Work order ▸ In the data that follows, find the line with "Here is stored"; transcribe it, every later line up to the one with "wiki - http://ors.tiddlyspace.com", and that line as well, exactly and with no others.

Data for this exercise ▸
>>>
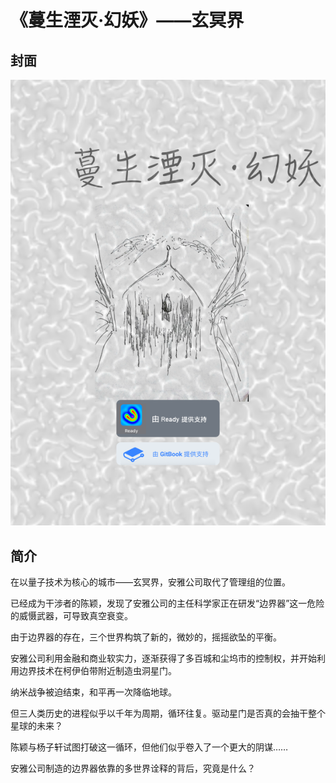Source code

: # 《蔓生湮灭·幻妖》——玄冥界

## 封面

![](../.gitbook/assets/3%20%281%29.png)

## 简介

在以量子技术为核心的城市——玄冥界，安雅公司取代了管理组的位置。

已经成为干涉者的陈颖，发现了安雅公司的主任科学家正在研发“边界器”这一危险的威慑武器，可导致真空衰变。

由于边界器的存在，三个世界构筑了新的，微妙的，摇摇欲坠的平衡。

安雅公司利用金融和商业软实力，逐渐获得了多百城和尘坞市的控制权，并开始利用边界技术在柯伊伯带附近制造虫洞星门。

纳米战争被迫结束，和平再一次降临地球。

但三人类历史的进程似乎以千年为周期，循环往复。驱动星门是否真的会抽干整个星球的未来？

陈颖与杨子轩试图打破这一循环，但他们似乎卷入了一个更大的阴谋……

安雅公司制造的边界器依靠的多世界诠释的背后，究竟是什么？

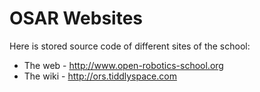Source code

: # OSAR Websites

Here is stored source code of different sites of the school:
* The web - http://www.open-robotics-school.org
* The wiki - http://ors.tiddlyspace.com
<<<
>>>
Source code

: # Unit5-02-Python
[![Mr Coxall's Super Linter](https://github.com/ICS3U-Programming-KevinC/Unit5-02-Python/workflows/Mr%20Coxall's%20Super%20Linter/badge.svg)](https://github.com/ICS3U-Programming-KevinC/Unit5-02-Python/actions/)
<<<
Reply to the task ▸
Here is stored source code of different sites of the school:
* The web - http://www.open-robotics-school.org
* The wiki - http://ors.tiddlyspace.com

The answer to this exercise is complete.